** TRY IT **
Search the records below for the word "that" and show every line where it occurs.

** INPUT **

━━━

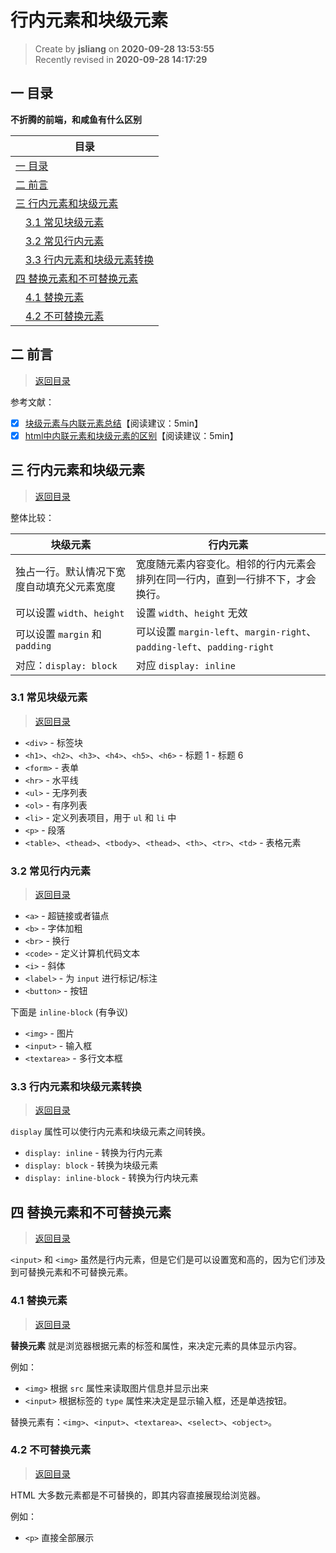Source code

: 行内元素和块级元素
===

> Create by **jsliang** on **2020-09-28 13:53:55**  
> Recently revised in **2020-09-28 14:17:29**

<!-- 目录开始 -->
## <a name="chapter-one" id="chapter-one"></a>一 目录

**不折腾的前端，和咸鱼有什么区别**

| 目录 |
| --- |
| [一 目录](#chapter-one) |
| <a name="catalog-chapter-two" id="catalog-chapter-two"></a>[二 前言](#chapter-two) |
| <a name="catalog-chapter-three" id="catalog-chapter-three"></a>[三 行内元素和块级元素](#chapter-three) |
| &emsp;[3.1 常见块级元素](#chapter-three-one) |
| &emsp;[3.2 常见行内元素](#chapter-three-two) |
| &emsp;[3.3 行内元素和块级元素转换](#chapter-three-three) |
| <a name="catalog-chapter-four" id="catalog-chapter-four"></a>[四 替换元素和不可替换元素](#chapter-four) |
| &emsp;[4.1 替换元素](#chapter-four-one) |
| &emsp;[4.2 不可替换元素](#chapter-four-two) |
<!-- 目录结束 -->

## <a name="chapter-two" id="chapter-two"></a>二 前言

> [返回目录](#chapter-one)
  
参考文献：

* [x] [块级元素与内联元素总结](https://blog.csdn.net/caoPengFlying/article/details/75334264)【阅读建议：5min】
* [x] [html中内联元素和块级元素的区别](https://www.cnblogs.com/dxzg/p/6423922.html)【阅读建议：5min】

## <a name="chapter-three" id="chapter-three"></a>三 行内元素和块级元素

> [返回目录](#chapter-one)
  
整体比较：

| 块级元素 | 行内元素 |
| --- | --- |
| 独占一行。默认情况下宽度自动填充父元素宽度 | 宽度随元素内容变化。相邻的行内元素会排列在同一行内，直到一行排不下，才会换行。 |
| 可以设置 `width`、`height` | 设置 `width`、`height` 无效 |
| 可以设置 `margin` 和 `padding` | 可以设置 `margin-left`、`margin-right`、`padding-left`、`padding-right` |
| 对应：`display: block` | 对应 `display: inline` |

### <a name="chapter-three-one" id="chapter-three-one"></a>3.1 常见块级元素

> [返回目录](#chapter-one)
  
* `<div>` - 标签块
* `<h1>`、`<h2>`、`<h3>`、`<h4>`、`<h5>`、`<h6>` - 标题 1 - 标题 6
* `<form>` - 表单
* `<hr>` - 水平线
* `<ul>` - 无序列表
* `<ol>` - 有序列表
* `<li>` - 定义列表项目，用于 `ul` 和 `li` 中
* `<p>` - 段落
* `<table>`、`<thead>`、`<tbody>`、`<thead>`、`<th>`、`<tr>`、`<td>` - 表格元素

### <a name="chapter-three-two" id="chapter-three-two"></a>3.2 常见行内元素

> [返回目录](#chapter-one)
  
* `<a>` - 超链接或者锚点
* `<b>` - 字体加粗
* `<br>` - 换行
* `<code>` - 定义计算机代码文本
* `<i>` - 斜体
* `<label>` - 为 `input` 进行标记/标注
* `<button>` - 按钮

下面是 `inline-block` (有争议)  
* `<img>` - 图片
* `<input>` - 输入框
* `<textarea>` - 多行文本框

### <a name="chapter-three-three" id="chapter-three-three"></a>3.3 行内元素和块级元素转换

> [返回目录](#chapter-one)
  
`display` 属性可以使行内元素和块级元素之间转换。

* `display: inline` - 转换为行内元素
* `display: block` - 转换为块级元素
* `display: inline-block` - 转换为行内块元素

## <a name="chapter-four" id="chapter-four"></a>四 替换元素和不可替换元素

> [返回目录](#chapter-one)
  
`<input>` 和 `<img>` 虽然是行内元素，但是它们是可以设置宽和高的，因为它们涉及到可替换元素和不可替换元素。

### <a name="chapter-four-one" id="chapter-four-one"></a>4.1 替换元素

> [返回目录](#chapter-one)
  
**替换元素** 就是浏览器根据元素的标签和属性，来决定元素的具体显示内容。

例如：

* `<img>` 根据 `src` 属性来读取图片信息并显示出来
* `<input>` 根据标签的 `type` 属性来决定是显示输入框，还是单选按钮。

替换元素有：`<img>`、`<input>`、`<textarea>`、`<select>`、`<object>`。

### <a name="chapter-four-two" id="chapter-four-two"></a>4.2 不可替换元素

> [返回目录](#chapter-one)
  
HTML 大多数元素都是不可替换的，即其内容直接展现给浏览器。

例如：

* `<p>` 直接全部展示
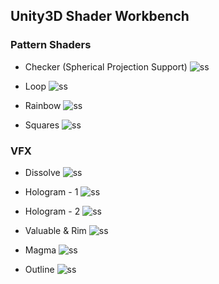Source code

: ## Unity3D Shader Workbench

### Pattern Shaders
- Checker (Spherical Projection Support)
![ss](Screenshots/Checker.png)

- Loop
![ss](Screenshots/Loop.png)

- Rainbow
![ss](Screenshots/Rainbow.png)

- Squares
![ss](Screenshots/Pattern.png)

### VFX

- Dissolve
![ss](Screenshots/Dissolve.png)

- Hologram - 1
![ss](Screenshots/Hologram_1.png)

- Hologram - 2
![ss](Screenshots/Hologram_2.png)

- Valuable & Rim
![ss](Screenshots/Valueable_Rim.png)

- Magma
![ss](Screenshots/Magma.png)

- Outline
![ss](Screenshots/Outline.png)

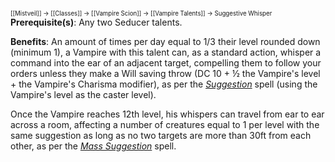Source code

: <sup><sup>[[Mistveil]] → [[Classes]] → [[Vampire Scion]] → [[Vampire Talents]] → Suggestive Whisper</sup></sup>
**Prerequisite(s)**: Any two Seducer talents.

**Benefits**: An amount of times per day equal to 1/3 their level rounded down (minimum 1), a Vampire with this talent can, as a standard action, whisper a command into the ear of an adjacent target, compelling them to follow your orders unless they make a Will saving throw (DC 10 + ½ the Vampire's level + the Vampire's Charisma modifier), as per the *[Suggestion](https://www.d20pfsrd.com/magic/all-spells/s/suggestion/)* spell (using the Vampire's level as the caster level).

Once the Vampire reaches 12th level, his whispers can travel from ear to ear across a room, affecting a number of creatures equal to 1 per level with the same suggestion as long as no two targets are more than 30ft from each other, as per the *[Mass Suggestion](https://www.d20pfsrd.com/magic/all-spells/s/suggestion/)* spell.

━━━

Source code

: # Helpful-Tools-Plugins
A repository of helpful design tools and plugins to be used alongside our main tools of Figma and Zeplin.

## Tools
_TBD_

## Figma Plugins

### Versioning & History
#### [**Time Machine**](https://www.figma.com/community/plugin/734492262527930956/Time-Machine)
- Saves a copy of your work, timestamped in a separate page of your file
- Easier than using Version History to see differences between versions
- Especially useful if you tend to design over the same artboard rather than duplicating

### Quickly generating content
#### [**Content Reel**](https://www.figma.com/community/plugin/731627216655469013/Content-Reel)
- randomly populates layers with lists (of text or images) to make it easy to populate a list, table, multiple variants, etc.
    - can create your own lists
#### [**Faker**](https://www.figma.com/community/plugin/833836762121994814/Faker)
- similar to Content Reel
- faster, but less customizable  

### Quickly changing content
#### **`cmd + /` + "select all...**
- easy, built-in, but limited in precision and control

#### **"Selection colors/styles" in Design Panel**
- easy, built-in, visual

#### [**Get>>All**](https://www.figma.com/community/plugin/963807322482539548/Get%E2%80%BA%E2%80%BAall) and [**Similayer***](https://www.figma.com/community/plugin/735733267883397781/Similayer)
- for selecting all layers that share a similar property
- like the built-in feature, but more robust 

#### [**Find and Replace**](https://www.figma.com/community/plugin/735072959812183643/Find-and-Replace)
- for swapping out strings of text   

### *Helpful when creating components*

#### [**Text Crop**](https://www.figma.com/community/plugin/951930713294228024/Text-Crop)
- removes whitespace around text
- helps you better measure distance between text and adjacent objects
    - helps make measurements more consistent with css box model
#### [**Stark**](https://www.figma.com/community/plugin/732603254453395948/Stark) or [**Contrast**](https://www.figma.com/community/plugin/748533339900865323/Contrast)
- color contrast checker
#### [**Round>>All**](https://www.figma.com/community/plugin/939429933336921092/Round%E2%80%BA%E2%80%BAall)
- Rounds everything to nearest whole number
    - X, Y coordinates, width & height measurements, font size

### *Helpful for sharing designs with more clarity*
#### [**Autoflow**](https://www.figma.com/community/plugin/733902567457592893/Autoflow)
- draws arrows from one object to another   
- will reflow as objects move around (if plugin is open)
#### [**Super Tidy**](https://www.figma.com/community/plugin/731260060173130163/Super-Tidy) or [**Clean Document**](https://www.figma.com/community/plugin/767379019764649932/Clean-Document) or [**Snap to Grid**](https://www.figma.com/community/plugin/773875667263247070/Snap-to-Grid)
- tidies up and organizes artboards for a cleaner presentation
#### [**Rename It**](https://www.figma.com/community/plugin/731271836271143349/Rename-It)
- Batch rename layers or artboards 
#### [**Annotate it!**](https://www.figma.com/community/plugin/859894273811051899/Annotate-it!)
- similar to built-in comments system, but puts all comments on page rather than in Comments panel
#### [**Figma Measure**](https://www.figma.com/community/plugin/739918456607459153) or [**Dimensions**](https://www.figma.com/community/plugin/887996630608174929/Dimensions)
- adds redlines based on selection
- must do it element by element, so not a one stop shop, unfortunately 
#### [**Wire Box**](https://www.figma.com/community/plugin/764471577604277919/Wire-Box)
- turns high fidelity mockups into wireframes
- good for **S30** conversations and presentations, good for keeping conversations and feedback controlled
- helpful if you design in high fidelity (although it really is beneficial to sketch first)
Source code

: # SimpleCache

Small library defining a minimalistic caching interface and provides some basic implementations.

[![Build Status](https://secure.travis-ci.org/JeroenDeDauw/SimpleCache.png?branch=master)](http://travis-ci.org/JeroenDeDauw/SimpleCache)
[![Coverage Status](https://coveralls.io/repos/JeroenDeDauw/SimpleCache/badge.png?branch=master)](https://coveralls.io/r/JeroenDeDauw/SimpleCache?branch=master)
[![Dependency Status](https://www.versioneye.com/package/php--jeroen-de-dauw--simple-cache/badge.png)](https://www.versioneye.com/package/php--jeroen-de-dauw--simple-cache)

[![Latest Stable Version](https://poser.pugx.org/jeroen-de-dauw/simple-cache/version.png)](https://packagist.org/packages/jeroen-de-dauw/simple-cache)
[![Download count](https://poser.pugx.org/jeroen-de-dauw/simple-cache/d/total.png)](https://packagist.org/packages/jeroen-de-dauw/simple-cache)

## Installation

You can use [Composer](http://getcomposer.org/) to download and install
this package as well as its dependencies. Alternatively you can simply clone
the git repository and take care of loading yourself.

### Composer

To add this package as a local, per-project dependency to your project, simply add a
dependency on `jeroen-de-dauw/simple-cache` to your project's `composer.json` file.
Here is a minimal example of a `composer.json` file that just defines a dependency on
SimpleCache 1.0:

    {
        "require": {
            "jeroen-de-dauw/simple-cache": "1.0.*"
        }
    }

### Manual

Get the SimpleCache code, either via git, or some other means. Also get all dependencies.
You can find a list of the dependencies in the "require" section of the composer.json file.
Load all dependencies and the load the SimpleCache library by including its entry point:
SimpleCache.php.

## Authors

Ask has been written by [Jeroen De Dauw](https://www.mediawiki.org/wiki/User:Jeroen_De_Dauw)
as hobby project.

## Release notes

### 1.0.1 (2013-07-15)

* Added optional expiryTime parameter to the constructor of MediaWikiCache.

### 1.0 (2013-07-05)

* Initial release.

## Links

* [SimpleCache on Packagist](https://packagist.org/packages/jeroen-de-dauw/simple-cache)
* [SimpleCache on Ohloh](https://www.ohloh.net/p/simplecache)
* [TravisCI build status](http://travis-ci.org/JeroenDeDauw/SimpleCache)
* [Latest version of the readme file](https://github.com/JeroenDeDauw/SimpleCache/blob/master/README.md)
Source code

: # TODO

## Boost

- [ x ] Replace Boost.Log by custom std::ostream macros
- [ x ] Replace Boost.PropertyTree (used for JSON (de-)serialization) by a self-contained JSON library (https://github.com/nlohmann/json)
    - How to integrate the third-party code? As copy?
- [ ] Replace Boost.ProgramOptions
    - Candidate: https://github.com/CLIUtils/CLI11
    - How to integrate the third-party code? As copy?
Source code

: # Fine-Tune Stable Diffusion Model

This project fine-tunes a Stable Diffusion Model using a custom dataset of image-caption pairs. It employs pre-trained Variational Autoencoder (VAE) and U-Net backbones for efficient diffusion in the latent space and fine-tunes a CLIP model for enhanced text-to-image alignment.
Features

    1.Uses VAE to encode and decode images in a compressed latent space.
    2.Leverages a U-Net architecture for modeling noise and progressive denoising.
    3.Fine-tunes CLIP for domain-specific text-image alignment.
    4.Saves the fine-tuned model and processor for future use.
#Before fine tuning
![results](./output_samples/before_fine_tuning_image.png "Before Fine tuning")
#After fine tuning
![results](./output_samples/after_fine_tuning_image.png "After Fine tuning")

━━━

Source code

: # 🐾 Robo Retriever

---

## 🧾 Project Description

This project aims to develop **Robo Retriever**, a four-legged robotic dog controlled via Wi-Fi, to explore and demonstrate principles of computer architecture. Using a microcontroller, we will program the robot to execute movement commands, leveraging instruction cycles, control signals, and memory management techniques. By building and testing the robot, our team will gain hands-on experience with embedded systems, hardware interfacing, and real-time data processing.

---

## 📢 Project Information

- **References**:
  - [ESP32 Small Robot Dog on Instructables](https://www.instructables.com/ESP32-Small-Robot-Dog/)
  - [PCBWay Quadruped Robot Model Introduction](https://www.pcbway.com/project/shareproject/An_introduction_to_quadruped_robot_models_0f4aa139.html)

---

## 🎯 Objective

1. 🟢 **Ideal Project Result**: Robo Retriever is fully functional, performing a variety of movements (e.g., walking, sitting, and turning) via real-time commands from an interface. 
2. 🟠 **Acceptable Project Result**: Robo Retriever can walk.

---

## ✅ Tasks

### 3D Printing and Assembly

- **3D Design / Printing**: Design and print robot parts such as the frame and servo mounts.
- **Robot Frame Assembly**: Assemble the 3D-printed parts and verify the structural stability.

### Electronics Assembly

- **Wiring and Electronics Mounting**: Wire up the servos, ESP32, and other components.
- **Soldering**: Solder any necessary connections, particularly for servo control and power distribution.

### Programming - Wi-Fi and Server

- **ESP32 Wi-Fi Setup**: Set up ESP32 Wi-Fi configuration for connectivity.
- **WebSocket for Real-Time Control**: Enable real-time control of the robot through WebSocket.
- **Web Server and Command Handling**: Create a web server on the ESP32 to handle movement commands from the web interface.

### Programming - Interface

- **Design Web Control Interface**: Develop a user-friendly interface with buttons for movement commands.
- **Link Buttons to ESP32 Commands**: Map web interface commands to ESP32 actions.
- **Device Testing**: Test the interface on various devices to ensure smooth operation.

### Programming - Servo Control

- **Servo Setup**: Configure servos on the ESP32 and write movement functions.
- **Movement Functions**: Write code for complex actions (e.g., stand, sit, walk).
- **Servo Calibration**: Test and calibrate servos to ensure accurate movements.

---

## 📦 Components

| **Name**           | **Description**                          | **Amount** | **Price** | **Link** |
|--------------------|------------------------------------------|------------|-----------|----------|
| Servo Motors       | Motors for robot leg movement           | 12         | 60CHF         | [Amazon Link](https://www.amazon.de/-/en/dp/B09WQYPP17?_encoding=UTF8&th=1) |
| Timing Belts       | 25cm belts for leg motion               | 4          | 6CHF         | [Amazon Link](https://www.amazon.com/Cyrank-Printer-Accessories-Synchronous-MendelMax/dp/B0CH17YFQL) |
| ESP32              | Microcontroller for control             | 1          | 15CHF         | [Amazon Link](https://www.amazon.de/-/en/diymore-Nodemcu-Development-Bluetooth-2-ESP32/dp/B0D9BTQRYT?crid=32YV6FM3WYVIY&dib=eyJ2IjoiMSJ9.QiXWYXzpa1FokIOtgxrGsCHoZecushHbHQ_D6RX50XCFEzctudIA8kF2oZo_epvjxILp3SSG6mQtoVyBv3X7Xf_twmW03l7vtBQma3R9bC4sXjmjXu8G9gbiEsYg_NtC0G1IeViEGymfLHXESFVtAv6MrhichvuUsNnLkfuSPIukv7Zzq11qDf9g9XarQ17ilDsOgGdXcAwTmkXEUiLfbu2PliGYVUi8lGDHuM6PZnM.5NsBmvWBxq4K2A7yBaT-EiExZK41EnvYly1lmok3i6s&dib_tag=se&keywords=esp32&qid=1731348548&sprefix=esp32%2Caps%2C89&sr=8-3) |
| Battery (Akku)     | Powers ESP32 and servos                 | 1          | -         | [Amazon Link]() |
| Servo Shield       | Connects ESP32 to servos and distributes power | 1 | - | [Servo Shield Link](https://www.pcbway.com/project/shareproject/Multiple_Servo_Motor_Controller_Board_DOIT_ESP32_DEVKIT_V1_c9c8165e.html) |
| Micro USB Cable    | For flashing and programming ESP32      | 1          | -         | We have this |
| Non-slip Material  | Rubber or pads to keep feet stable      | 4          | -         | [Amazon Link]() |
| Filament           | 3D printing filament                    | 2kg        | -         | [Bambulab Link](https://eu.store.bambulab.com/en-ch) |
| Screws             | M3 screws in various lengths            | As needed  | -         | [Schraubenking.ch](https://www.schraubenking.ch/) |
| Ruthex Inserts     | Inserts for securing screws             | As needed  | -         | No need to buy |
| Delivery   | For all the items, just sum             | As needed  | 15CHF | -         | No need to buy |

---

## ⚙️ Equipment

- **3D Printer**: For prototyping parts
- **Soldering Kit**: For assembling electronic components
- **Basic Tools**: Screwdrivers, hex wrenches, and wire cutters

━━━

** RESPONSE TO THE EXERCISE **
- for selecting all layers that share a similar property
Here is a minimal example of a `composer.json` file that just defines a dependency on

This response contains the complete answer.